An intriguing form of symbiosis is at play here: As engineers and mathematicians further enhance the processing of EEG signals, they offer scientists a clearer picture of brain function. Conversely, as neuroscientists learn more about the function of different brain regions, they offer engineers more data useful for signal ­analysis.

As both these trends converge, the potential for developing truly useful neurodiagnostic tools for detecting neurological and psychological disorders such as autism, Alzheimer’s disease, and sleep apnea is tantalizingly close. But more than technology development is required here.

As David Griffith reports in his article on quantitative EEG firms, vendors of neurodiagnostic systems should be careful about making overreaching claims about their system until a sufficient amount of peer-reviewed and replicated scientific testing exists. (That said, we find it hard to imagine that venture capital firms who blithely swallowed the ludicrous claims of the dot-com industry a few years back should be so concerned about the mere pittance squandered on neurometrics ventures).
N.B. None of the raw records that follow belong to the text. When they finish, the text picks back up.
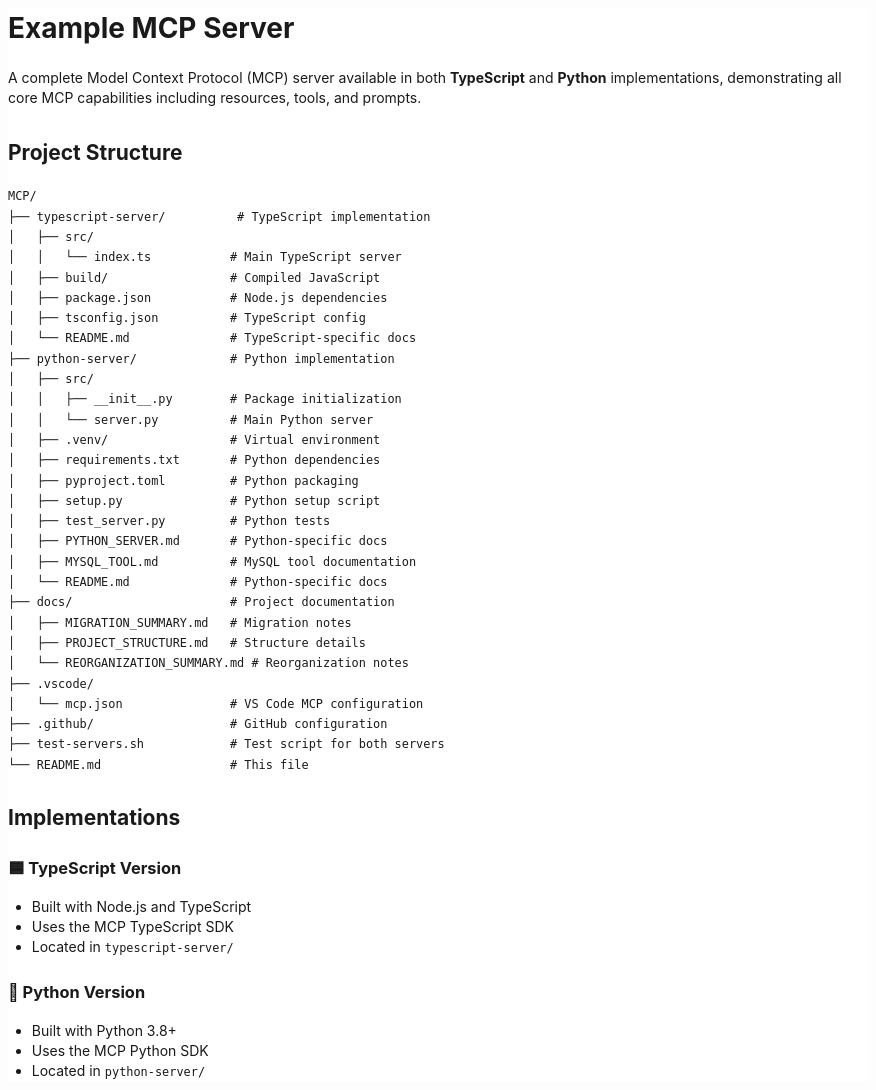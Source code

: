 # Example MCP Server

A complete Model Context Protocol (MCP) server available in both **TypeScript** and **Python** implementations, demonstrating all core MCP capabilities including resources, tools, and prompts.

## Project Structure

```
MCP/
├── typescript-server/          # TypeScript implementation
│   ├── src/
│   │   └── index.ts           # Main TypeScript server
│   ├── build/                 # Compiled JavaScript
│   ├── package.json           # Node.js dependencies
│   ├── tsconfig.json          # TypeScript config
│   └── README.md              # TypeScript-specific docs
├── python-server/             # Python implementation
│   ├── src/
│   │   ├── __init__.py        # Package initialization
│   │   └── server.py          # Main Python server
│   ├── .venv/                 # Virtual environment
│   ├── requirements.txt       # Python dependencies
│   ├── pyproject.toml         # Python packaging
│   ├── setup.py               # Python setup script
│   ├── test_server.py         # Python tests
│   ├── PYTHON_SERVER.md       # Python-specific docs
│   ├── MYSQL_TOOL.md          # MySQL tool documentation
│   └── README.md              # Python-specific docs
├── docs/                      # Project documentation
│   ├── MIGRATION_SUMMARY.md   # Migration notes
│   ├── PROJECT_STRUCTURE.md   # Structure details
│   └── REORGANIZATION_SUMMARY.md # Reorganization notes
├── .vscode/
│   └── mcp.json               # VS Code MCP configuration
├── .github/                   # GitHub configuration
├── test-servers.sh            # Test script for both servers
└── README.md                  # This file
```

## Implementations

### 🟦 TypeScript Version
- Built with Node.js and TypeScript
- Uses the MCP TypeScript SDK
- Located in `typescript-server/`

### 🐍 Python Version  
- Built with Python 3.8+
- Uses the MCP Python SDK
- Located in `python-server/`

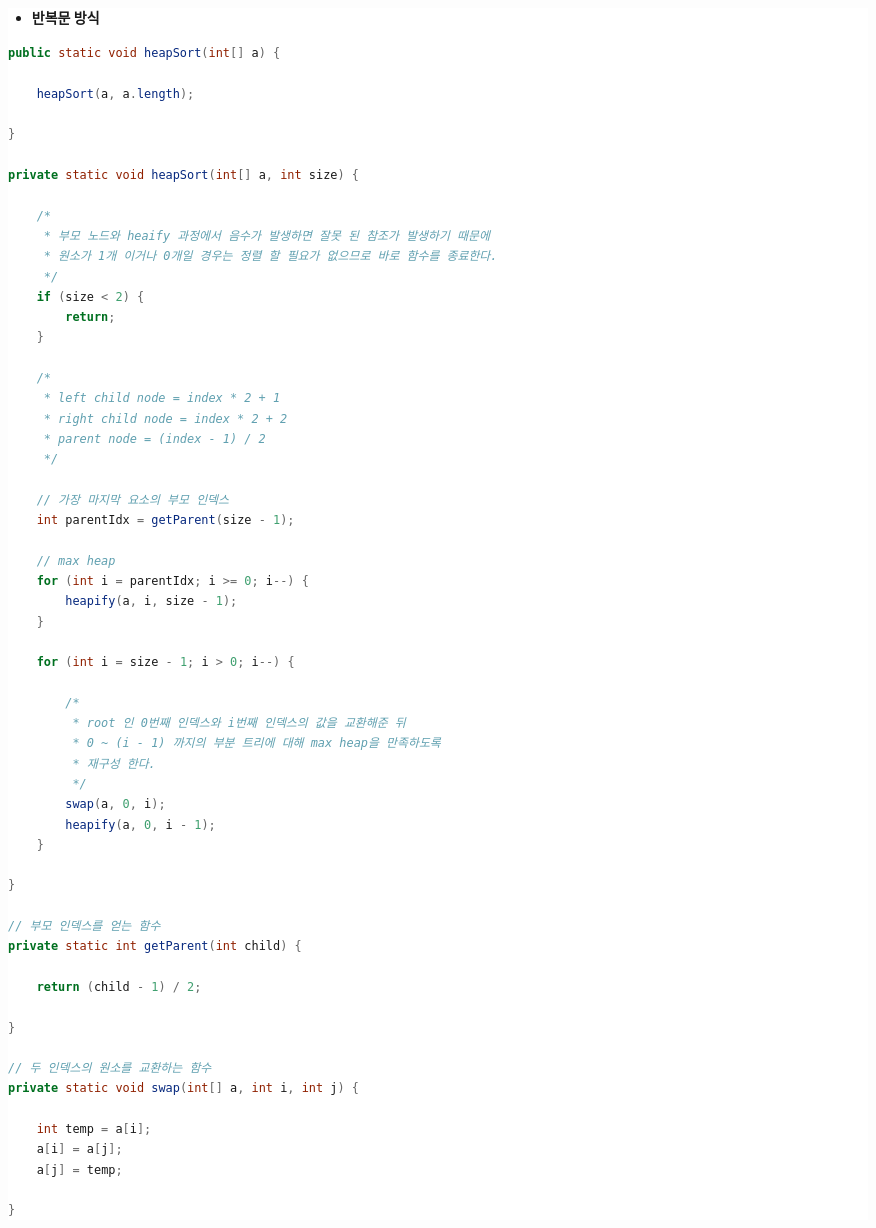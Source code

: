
 ```java
```

- **반복문 방식**

```java
public static void heapSort(int[] a) {

    heapSort(a, a.length);

}

private static void heapSort(int[] a, int size) {

    /*
     * 부모 노드와 heaify 과정에서 음수가 발생하면 잘못 된 참조가 발생하기 때문에
     * 원소가 1개 이거나 0개일 경우는 정렬 할 필요가 없으므로 바로 함수를 종료한다.
     */
    if (size < 2) {
        return;
    }

    /*
     * left child node = index * 2 + 1
     * right child node = index * 2 + 2
     * parent node = (index - 1) / 2
     */

    // 가장 마지막 요소의 부모 인덱스 
    int parentIdx = getParent(size - 1);

    // max heap
    for (int i = parentIdx; i >= 0; i--) {
        heapify(a, i, size - 1);
    }

    for (int i = size - 1; i > 0; i--) {

        /*
         * root 인 0번째 인덱스와 i번째 인덱스의 값을 교환해준 뒤
         * 0 ~ (i - 1) 까지의 부분 트리에 대해 max heap을 만족하도록
         * 재구성 한다.
         */
        swap(a, 0, i);
        heapify(a, 0, i - 1);
    }

}

// 부모 인덱스를 얻는 함수
private static int getParent(int child) {

    return (child - 1) / 2;

}

// 두 인덱스의 원소를 교환하는 함수
private static void swap(int[] a, int i, int j) {

    int temp = a[i];
    a[i] = a[j];
    a[j] = temp;

}

```
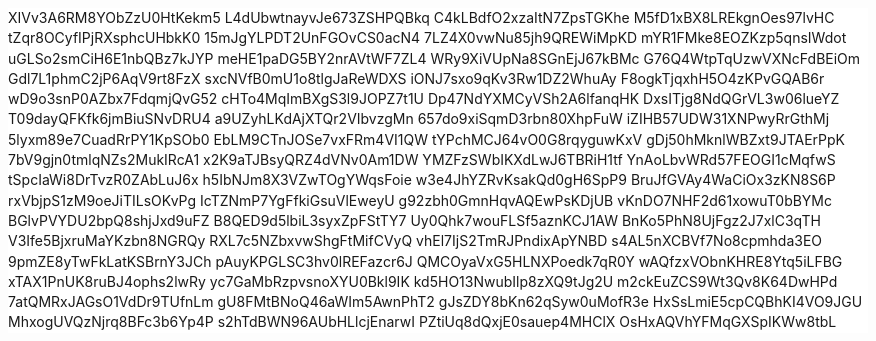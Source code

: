 XIVv3A6RM8YObZzU0HtKekm5
L4dUbwtnayvJe673ZSHPQBkq
C4kLBdfO2xzaItN7ZpsTGKhe
M5fD1xBX8LREkgnOes97lvHC
tZqr8OCyfIPjRXsphcUHbkK0
15mJgYLPDT2UnFGOvCS0acN4
7LZ4X0vwNu85jh9QREWiMpKD
mYR1FMke8EOZKzp5qnsIWdot
uGLSo2smCiH6E1nbQBz7kJYP
meHE1paDG5BY2nrAVtWF7ZL4
WRy9XiVUpNa8SGnEjJ67kBMc
G76Q4WtpTqUzwVXNcFdBEiOm
Gdl7L1phmC2jP6AqV9rt8FzX
sxcNVfB0mU1o8tlgJaReWDXS
iONJ7sxo9qKv3Rw1DZ2WhuAy
F8ogkTjqxhH5O4zKPvGQAB6r
wD9o3snP0AZbx7FdqmjQvG52
cHTo4MqImBXgS3l9JOPZ7t1U
Dp47NdYXMCyVSh2A6lfanqHK
DxsITjg8NdQGrVL3w06lueYZ
T09dayQFKfk6jmBiuSNvDRU4
a9UZyhLKdAjXTQr2VIbvzgMn
657do9xiSqmD3rbn80XhpFuW
iZIHB57UDW31XNPwyRrGthMj
5lyxm89e7CuadRrPY1KpSOb0
EbLM9CTnJOSe7vxFRm4VI1QW
tYPchMCJ64vO0G8rqyguwKxV
gDj50hMknlWBZxt9JTAErPpK
7bV9gjn0tmlqNZs2MukIRcA1
x2K9aTJBsyQRZ4dVNv0Am1DW
YMZFzSWbIKXdLwJ6TBRiH1tf
YnAoLbvWRd57FEOGI1cMqfwS
tSpcIaWi8DrTvzR0ZAbLuJ6x
h5IbNJm8X3VZwTOgYWqsFoie
w3e4JhYZRvKsakQd0gH6SpP9
BruJfGVAy4WaCiOx3zKN8S6P
rxVbjpS1zM9oeJiTILsOKvPg
IcTZNmP7YgFfkiGsuVlEweyU
g92zbh0GmnHqvAQEwPsKDjUB
vKnDO7NHF2d61xowuT0bBYMc
BGlvPVYDU2bpQ8shjJxd9uFZ
B8QED9d5lbiL3syxZpFStTY7
Uy0Qhk7wouFLSf5aznKCJ1AW
BnKo5PhN8UjFgz2J7xlC3qTH
V3Ife5BjxruMaYKzbn8NGRQy
RXL7c5NZbxvwShgFtMifCVyQ
vhEl7IjS2TmRJPndixApYNBD
s4AL5nXCBVf7No8cpmhda3EO
9pmZE8yTwFkLatKSBrnY3JCh
pAuyKPGLSC3hv0lREFazcr6J
QMCOyaVxG5HLNXPoedk7qR0Y
wAQfzxVObnKHRE8Ytq5iLFBG
xTAX1PnUK8ruBJ4ophs2lwRy
yc7GaMbRzpvsnoXYU0Bkl9IK
kd5HO13NwubIlp8zXQ9tJg2U
m2ckEuZCS9Wt3Qv8K64DwHPd
7atQMRxJAGsO1VdDr9TUfnLm
gU8FMtBNoQ46aWIm5AwnPhT2
gJsZDY8bKn62qSyw0uMofR3e
HxSsLmiE5cpCQBhKI4VO9JGU
MhxogUVQzNjrq8BFc3b6Yp4P
s2hTdBWN96AUbHLlcjEnarwI
PZtiUq8dQxjE0sauep4MHClX
OsHxAQVhYFMqGXSpIKWw8tbL
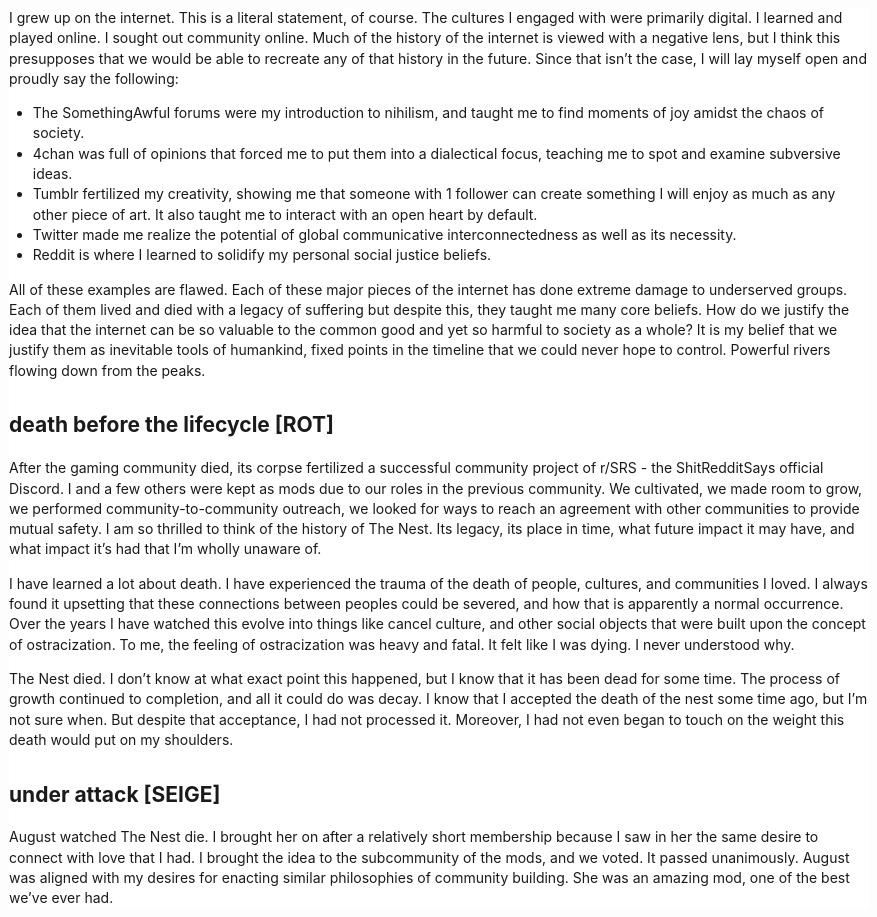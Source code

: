 I grew up on the internet. This is a literal statement, of course. The cultures I engaged with were primarily digital. I learned and played online. I sought out community online. Much of the history of the internet is viewed with a negative lens, but I think this presupposes that we would be able to recreate any of that history in the future. Since that isn’t the case, I will lay myself open and proudly say the following:

- The SomethingAwful forums were my introduction to nihilism, and taught me to find moments of joy amidst the chaos of society.
- 4chan was full of opinions that forced me to put them into a dialectical focus, teaching me to spot and examine subversive ideas.
- Tumblr fertilized my creativity, showing me that someone with 1 follower can create something I will enjoy as much as any other piece of art. It also taught me to interact with an open heart by default.
- Twitter made me realize the potential of global communicative interconnectedness as well as its necessity.
- Reddit is where I learned to solidify my personal social justice beliefs.

All of these examples are flawed. Each of these major pieces of the internet has done extreme damage to underserved groups. Each of them lived and died with a legacy of suffering but despite this, they taught me many core beliefs. How do we justify the idea that the internet can be so valuable to the common good and yet so harmful to society as a whole? It is my belief that we justify them as inevitable tools of humankind, fixed points in the timeline that we could never hope to control. Powerful rivers flowing down from the peaks.

## death before the lifecycle [ROT]

After the gaming community died, its corpse fertilized a successful community project of r/SRS - the ShitRedditSays official Discord. I and a few others were kept as mods due to our roles in the previous community. We cultivated, we made room to grow, we performed community-to-community outreach, we looked for ways to reach an agreement with other communities to provide mutual safety. I am so thrilled to think of the history of The Nest. Its legacy, its place in time, what future impact it may have, and what impact it’s had that I’m wholly unaware of.

I have learned a lot about death. I have experienced the trauma of the death of people, cultures, and communities I loved. I always found it upsetting that these connections between peoples could be severed, and how that is apparently a normal occurrence. Over the years I have watched this evolve into things like cancel culture, and other social objects that were built upon the concept of ostracization. To me, the feeling of ostracization was heavy and fatal. It felt like I was dying. I never understood why.

The Nest died. I don’t know at what exact point this happened, but I know that it has been dead for some time. The process of growth continued to completion, and all it could do was decay. I know that I accepted the death of the nest some time ago, but I’m not sure when. But despite that acceptance, I had not processed it. Moreover, I had not even began to touch on the weight this death would put on my shoulders.

## under attack [SEIGE]

August watched The Nest die. I brought her on after a relatively short membership because I saw in her the same desire to connect with love that I had. I brought the idea to the subcommunity of the mods, and we voted. It passed unanimously. August was aligned with my desires for enacting similar philosophies of community building. She was an amazing mod, one of the best we’ve ever had.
If these were normal times, we might be inclined to include Larry Farwell and his Brain Fingerprinting Laboratories in this group. But these are not normal times and it does not seem unreasonable for counter-terrorist agencies to wonder if this technology—however immature and unproven—might yield some clues as to the identity or intent of terrorists in our midst.
In time of declared war on a declared enemy, different standards of incarceration apply and however distasteful the notion of brain monitoring, it is far preferable to the means of interrogation used by some other countries.

But even if it were a mature and proven technology, we believe that brain fingerprinting should never be contemplated as a criminal justice tool unless the suspect requests its use. We feel the same way about involuntary, or semi-voluntary polygraph testing, or drug testing, for that matter. There are many other tools and techniques for ensuring safety that do not penetrate the veil of cognition that may not have been apparent to the gentlemen who authored the fourth amendment, but who most certainly would have found such intimate search patently unreasonable.

For all its shortcomings, the EEG—and its cousin, the magnetoencephalograph—offer science and industry a unique and powerful tool that will only become more useful, if we use it wisely.